One of the things I can legitimately brag about is the fact I actually attended the 1969 Woodstock festival. Really. My teenage son is a music lover in the same way I was. So to take him to this generation's equivalent of the massive camp-out/rock'n'roll show, I couldn't resist.
AH, MEMORIES OF WOODSTOCK COME FLOODING BACK
Date: Thursday, June 16, 2005
Edition: Palm Beach Section: LOCAL Page: 1B
Byline: HOWARD GOODMAN COMMENTARY
The mud smell was familiar.
I recognized it from 36 years ago. The same mixture of sulphury earth, rainwater, sandal leather and foot sweat was Woodstock 1969, intact.
The scent of patchouli and marijuana was the same, too.
And so was the descent into a life of grime: The lack of showers for five days, the revolting Port-a-Sans, the problematic sleeping.
Ah, yes.

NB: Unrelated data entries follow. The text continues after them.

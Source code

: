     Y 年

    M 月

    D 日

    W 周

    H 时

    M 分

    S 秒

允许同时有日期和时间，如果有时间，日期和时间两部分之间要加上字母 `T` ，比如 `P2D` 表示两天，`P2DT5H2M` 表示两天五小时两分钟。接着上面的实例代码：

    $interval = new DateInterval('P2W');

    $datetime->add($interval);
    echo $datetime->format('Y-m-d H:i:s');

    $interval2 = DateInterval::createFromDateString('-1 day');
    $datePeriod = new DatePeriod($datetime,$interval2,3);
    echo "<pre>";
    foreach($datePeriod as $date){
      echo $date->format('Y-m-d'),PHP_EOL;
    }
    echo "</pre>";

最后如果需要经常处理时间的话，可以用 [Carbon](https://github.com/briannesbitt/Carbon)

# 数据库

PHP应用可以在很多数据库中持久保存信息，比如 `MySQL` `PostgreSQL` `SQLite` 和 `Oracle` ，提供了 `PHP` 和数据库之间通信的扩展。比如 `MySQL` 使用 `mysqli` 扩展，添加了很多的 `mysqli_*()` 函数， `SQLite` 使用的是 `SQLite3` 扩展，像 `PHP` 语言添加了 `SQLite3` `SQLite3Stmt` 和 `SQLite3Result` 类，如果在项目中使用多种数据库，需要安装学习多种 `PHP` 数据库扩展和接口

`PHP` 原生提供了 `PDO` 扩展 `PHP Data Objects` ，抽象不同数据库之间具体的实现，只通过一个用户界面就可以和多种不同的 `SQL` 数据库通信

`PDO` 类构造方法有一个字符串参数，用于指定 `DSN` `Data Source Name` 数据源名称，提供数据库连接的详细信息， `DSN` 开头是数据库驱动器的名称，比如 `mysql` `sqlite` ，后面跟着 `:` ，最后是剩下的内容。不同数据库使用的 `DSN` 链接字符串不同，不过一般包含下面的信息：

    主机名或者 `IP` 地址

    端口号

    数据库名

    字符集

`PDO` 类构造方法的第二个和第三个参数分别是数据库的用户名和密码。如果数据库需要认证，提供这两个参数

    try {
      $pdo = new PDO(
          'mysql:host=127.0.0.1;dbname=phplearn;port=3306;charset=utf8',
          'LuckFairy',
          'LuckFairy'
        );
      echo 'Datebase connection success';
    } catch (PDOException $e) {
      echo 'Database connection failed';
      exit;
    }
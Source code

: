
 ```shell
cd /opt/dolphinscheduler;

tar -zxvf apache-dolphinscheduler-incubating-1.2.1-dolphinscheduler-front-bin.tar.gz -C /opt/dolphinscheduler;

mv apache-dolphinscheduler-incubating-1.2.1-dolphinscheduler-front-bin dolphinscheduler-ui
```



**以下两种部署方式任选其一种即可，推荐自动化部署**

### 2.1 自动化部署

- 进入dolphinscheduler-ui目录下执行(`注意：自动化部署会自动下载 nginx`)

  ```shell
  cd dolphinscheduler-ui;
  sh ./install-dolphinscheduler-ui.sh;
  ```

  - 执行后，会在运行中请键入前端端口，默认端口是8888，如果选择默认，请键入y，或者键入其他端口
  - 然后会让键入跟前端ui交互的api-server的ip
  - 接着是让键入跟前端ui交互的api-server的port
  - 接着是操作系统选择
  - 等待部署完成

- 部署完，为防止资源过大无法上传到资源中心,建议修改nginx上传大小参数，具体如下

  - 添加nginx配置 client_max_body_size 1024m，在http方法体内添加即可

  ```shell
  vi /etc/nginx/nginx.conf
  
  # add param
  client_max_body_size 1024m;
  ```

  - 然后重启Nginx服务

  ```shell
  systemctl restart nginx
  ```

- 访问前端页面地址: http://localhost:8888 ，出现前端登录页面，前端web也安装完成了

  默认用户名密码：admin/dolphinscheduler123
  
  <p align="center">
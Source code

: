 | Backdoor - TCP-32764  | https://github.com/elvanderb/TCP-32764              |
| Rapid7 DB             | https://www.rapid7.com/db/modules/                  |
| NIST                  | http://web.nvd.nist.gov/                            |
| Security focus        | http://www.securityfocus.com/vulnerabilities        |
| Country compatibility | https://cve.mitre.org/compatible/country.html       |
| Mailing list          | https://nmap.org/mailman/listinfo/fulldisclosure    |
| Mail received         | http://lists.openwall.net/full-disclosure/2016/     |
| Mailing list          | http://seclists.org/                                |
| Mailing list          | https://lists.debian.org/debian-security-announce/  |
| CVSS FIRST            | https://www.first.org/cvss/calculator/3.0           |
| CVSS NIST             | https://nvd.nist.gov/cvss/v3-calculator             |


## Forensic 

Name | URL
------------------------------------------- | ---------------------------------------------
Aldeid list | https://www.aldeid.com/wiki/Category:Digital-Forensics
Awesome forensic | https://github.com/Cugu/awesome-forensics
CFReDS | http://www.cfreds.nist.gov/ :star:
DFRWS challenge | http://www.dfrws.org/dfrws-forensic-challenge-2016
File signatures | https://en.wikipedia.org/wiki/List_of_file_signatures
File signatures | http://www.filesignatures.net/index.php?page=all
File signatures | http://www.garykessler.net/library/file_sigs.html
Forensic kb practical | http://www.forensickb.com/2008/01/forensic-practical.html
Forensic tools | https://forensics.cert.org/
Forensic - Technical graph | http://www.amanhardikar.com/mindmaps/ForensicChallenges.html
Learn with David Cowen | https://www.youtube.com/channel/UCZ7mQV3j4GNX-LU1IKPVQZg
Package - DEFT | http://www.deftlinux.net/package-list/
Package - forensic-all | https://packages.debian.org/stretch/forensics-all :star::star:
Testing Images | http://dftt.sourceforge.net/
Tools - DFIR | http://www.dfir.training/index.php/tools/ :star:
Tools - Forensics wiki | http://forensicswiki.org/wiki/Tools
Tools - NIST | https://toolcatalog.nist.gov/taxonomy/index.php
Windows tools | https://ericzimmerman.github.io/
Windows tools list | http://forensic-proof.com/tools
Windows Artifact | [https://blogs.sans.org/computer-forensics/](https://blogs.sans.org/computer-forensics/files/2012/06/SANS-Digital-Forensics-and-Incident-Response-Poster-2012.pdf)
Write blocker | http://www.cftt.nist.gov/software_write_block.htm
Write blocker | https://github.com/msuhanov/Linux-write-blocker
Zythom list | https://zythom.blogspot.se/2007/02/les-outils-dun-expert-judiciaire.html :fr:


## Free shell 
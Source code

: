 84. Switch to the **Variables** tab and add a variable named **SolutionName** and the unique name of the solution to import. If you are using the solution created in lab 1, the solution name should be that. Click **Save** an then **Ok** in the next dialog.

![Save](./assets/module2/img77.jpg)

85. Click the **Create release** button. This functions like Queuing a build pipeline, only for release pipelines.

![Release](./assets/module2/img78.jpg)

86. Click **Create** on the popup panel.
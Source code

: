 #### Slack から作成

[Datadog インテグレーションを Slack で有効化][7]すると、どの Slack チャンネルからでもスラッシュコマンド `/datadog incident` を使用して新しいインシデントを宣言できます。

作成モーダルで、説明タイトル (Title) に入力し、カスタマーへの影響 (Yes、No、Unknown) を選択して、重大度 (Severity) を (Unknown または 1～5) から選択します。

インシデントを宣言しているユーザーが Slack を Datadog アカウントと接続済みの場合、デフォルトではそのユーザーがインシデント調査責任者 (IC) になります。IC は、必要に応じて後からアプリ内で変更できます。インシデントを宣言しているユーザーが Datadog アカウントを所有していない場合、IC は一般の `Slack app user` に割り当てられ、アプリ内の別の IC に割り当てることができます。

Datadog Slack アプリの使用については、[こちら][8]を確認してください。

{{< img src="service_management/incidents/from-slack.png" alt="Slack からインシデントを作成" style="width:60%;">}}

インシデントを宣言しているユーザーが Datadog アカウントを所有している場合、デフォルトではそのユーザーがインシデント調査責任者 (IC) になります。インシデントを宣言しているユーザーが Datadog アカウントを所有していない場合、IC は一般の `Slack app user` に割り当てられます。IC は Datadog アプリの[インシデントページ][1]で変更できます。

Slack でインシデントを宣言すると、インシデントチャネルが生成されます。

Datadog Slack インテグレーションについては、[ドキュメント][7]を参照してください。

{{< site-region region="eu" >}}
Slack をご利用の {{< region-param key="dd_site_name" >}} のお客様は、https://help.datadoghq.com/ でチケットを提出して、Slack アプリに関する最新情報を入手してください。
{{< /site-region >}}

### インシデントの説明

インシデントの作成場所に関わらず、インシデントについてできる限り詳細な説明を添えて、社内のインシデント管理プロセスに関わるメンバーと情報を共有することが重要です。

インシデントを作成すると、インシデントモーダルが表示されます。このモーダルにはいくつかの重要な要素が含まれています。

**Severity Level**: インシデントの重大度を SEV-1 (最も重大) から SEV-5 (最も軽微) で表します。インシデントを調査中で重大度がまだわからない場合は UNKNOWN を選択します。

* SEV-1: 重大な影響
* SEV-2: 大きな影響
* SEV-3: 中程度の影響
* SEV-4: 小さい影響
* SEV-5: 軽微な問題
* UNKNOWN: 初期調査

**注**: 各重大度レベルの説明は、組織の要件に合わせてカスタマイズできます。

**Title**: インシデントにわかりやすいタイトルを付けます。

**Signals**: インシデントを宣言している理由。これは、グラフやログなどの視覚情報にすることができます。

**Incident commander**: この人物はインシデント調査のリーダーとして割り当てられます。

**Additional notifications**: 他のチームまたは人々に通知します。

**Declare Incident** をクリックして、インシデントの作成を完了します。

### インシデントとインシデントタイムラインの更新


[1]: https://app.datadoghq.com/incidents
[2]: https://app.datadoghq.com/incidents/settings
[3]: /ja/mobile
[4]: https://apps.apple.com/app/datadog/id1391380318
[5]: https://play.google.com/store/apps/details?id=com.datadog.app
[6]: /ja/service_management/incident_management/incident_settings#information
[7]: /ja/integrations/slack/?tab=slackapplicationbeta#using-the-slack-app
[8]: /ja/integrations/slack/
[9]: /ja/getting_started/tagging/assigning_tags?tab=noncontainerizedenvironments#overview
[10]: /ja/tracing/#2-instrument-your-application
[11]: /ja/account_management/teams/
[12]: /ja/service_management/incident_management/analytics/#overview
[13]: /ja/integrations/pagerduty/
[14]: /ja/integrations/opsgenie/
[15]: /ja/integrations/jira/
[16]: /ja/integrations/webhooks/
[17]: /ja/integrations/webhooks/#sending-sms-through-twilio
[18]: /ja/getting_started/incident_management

That brotherly feeling of bonding with thousands, all getting gross together.
I was living it again, this time with my 15-year-old son, Ben.
He holds an enthusiastic, if exaggerated, reverence for the fact that his old man attended the original Woodstock Festival, the 400,000-strong crest of the counterculture.
So, obliging and music-loving dad that I am, I was glad to take him to the closest modern equivalent, a festival in Tennessee called Bonnaroo.
Bonnaroo is an annual event, created in the spirit of the old Grateful Dead. The fourth rendition began Thursday evening and ran practically non-stop until midnight Sunday. About 80 bands played on five stages on farmland 65 miles south of Nashville. About 80,000 people set up camp.
Everyone seemed to be 20, wearing tie-dye and capable of dancing for hours at a stretch.
"I haven't seen anyone as young as me," Ben said after we'd walked around awhile.
"I haven't seen anyone as old as me," I said back.
Woodstock was notable for the kindly vibes amid disaster conditions. That, and the killer lineup (Jimi Hendrix, Janis Joplin, et al.).
I remember one day's diet consisting solely of dry oatmeal and water.
But at the well-organized Bonnaroo, there was plentiful pizza, shish kebob, chicken teriyaki and local barbecue. You could even get the comfort of a morning latte.
At Woodstock, the apotheosis of the Generation Gap, we were rebelling against established American values.
At Bonnaroo, my son and I were bonding generations. Reveling without rebelling, I showed him how to decline the friendly offers of intoxicants. We did this party drug-free.
The music was great. And Bonnaroo did retain that Woodstock warmth.